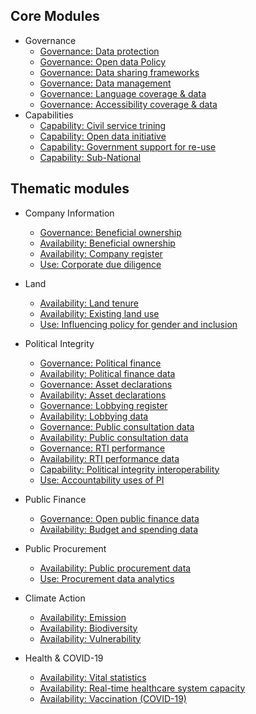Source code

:
## Core Modules

* Governance 
    * [Governance: Data protection](../indicators/G.GOVERNANCE.DPL.md)
    * [Governance: Open data Policy](../indicators/G.GOVERNANCE.ODPOLICY.md)
    * [Governance: Data sharing frameworks](../indicators/G.GOVERNANCE.DATASHARING.md)
    * [Governance: Data management](../indicators/G.GOVERNANCE.DATAMANAGE.md)
    * [Governance: Language coverage & data](../indicators/G.GOVERNANCE.LANG.md)
    * [Governance: Accessibility coverage & data](../indicators/G.GOVERNANCE.ACCESSIBILITY.md)
* Capabilities 
    * [Capability: Civil service trining](../indicators/C.CAPABILITIES.TRAIN.md)
    * [Capability: Open data initiative](../indicators/C.CAPABILITIES.ODINIT.md)
    * [Capability: Government support for re-use](../indicators/C.CAPABILITIES.GOVSUPPORT.md)
    * [Capability: Sub-National](../indicators/C.CAPABILITIES.SUBNAT.md)
    
## Thematic modules

* Company Information 
    * [Governance: Beneficial ownership](../indicators/G.COMPANY.BOT.md)
    * [Availability: Beneficial ownership ](../indicators/A.COMPANY.BOT.md)
    * [Availability: Company register](../indicators/A.COMPANY.REG.md)    
    * [Use: Corporate due diligence](../indicators/U.COMPANY.DUEDIL.md)
* Land 
    * [Availability: Land tenure](../indicators/A.LAND.TENURE.md)
    * [Availability: Existing land use](../indicators/A.LAND.ELU.md)
    * [Use: Influencing policy for gender and inclusion](../indicators/U.LAND.GENDERINCLUSION.md)    
* Political Integrity 
    * [Governance: Political finance](../indicators/G.PI.POLFIN.md)
    * [Availability: Political finance data](../indicators/A.PI.POLFIN.md)
    * [Governance: Asset declarations](../indicators/G.PI.IAD.md)
    * [Availability: Asset declarations](../indicators/A.PI.IAD.md)
    * [Governance: Lobbying register](../indicators/G.PI.LOBBY.md)
    * [Availability: Lobbying data](../indicators/A.PI.LOBBY.md)
    * [Governance: Public consultation data](../indicators/G.PI.PUBCON.md)
    * [Availability: Public consultation data](../indicators/A.PI.PUBCON.md)
    * [Governance: RTI performance](../indicators/G.PI.RTI.md)
    * [Availability: RTI performance data](../indicators/A.PI.RTI.md)
    * [Capability: Political integrity interoperability](../indicators/C.PI.INTEROP.md)
    * [Use: Accountability uses of PI](../indicators/U.PI.ACCOUNT.md)
* Public Finance
    * [Governance: Open public finance data](../indicators/G.PF.PUB-FINANCE.md)
    * [Availability: Budget and spending data](../indicators/A.PF.BUDGETSPEND.md)  
* Public Procurement 
    * [Availability: Public procurement data](../indicators/A.PROCUREMENT.OC.md) 
    * [Use: Procurement data analytics](../indicators/U.PROCUREMENT.ANALYTICS.md)     
* Climate Action 
    * [Availability: Emission](../indicators/A.CLIMATE.EMI.md)
    * [Availability: Biodiversity](../indicators/A.CLIMATE.BIO.md)
    * [Availability: Vulnerability](../indicators/A.CLIMATE.VUL.md)

* Health & COVID-19
    * [Availability: Vital statistics](../indicators/A.HEALTH.CRVS.md)
    * [Availability: Real-time healthcare system capacity](../indicators/A.HEALTH.RTC.md)
    * [Availability: Vaccination (COVID-19)](../indicators/A.HEALTH.VAC.md)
+--
From the records, copy out each line that includes the string "Political".

* Political Integrity 
    * [Governance: Political finance](../indicators/G.PI.POLFIN.md)
    * [Availability: Political finance data](../indicators/A.PI.POLFIN.md)
    * [Capability: Political integrity interoperability](../indicators/C.PI.INTEROP.md)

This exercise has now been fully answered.